(Required action)
Whenever a line in the data holds the string "formal", copy that line.
================
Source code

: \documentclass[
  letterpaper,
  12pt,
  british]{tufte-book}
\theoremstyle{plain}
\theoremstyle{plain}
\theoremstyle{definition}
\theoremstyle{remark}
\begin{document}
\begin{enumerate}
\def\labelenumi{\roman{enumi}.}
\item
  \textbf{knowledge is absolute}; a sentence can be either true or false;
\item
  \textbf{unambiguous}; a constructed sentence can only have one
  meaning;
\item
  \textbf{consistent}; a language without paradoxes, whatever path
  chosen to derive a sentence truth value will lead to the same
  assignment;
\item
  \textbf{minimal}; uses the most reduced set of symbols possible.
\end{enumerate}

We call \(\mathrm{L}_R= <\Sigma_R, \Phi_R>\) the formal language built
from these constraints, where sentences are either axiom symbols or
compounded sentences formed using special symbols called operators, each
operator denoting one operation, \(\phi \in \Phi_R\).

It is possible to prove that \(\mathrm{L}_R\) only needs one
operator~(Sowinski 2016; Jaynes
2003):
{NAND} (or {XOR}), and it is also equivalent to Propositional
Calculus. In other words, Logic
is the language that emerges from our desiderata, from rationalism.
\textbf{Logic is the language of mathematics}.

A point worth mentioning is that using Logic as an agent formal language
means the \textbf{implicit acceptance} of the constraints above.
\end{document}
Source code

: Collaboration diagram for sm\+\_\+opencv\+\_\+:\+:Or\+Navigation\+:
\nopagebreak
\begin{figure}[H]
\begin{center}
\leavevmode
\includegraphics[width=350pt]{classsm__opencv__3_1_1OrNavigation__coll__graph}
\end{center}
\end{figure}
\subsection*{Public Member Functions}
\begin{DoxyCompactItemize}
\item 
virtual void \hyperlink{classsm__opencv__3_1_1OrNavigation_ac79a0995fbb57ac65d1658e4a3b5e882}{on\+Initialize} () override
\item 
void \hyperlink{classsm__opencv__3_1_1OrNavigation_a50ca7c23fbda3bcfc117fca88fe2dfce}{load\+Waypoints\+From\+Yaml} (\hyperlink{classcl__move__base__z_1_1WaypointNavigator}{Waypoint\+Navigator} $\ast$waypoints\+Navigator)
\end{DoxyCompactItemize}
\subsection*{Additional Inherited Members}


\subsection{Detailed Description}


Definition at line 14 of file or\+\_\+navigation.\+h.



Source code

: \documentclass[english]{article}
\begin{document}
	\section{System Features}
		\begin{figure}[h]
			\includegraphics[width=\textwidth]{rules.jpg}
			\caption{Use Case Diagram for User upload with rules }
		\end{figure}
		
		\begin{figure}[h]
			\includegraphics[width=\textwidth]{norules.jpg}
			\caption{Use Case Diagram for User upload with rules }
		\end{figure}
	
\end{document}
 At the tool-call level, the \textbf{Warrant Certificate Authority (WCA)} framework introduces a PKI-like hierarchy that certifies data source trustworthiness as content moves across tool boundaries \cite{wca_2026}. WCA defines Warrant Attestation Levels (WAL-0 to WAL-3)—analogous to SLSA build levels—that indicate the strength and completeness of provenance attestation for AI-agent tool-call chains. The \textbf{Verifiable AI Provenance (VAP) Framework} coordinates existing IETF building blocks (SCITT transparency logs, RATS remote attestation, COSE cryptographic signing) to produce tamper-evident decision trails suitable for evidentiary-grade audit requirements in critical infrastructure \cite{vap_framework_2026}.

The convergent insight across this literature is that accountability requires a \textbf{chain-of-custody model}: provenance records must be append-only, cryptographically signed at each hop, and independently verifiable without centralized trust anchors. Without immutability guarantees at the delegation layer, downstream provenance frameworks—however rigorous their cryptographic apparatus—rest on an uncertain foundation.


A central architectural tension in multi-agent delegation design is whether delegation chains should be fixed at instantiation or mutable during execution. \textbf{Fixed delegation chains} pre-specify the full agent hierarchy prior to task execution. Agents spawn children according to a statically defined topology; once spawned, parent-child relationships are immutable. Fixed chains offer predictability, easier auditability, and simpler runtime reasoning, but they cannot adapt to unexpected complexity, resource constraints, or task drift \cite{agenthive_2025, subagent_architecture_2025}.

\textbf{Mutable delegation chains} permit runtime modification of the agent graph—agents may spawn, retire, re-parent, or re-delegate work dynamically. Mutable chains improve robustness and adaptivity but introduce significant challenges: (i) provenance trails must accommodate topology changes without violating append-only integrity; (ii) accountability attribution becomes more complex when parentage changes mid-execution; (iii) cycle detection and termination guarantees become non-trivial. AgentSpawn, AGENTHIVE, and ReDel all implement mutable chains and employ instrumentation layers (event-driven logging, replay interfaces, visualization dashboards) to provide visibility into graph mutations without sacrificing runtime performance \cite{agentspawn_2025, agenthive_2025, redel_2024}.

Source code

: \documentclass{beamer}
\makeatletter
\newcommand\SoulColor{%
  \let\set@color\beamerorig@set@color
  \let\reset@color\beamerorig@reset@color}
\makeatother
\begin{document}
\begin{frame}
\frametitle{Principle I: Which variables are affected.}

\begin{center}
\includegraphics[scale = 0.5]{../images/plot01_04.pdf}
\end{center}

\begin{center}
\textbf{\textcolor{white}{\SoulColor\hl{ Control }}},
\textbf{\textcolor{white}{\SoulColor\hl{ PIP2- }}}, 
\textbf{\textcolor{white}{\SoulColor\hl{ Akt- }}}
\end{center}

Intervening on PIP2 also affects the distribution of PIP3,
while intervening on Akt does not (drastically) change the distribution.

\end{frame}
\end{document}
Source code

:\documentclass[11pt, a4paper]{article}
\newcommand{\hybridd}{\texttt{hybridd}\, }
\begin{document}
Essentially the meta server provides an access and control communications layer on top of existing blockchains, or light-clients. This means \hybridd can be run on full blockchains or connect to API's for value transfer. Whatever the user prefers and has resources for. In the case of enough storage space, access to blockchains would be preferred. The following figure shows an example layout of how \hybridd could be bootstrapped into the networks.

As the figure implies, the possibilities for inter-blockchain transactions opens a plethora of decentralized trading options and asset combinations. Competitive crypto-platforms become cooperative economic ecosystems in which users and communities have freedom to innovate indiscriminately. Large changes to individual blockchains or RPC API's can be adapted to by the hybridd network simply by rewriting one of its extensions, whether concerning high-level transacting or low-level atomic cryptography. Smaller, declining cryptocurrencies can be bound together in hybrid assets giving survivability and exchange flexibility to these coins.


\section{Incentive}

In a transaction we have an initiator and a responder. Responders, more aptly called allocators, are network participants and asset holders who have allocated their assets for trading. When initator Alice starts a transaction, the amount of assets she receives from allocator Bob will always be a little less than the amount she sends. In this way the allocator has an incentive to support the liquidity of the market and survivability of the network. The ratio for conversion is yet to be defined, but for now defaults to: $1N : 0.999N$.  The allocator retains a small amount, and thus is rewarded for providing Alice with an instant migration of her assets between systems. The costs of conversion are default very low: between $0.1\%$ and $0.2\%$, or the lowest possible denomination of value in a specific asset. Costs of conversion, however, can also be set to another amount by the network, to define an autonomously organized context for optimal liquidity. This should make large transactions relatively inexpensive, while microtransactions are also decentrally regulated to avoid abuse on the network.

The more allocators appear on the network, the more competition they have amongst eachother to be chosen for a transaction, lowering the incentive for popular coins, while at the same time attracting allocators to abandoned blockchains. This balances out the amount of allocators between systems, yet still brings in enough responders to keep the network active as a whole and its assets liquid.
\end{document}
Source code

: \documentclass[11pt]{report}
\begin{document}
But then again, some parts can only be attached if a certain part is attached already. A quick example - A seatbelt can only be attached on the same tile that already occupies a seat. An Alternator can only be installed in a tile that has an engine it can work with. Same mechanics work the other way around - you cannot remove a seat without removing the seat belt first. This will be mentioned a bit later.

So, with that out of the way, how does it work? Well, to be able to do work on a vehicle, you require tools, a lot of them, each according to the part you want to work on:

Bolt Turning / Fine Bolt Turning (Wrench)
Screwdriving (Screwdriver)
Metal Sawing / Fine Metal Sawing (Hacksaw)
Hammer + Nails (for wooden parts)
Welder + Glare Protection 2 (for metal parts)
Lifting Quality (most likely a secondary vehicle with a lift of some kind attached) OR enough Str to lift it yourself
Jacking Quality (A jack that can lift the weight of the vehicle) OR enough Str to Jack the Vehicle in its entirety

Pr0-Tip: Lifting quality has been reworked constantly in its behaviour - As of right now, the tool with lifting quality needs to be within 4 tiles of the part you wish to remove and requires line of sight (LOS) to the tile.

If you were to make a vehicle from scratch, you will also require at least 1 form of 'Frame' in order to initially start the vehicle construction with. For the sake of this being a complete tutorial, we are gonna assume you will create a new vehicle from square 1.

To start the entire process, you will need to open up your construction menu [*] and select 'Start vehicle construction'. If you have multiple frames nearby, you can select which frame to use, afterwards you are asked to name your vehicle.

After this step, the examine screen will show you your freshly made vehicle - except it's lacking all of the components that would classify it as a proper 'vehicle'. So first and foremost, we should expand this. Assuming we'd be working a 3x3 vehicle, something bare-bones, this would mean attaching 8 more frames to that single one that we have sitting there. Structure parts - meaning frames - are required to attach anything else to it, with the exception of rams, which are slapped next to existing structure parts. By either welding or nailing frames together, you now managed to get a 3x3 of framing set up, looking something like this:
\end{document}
================
(Solution for this task)
We call \(\mathrm{L}_R= <\Sigma_R, \Phi_R>\) the formal language built
A point worth mentioning is that using Logic as an agent formal language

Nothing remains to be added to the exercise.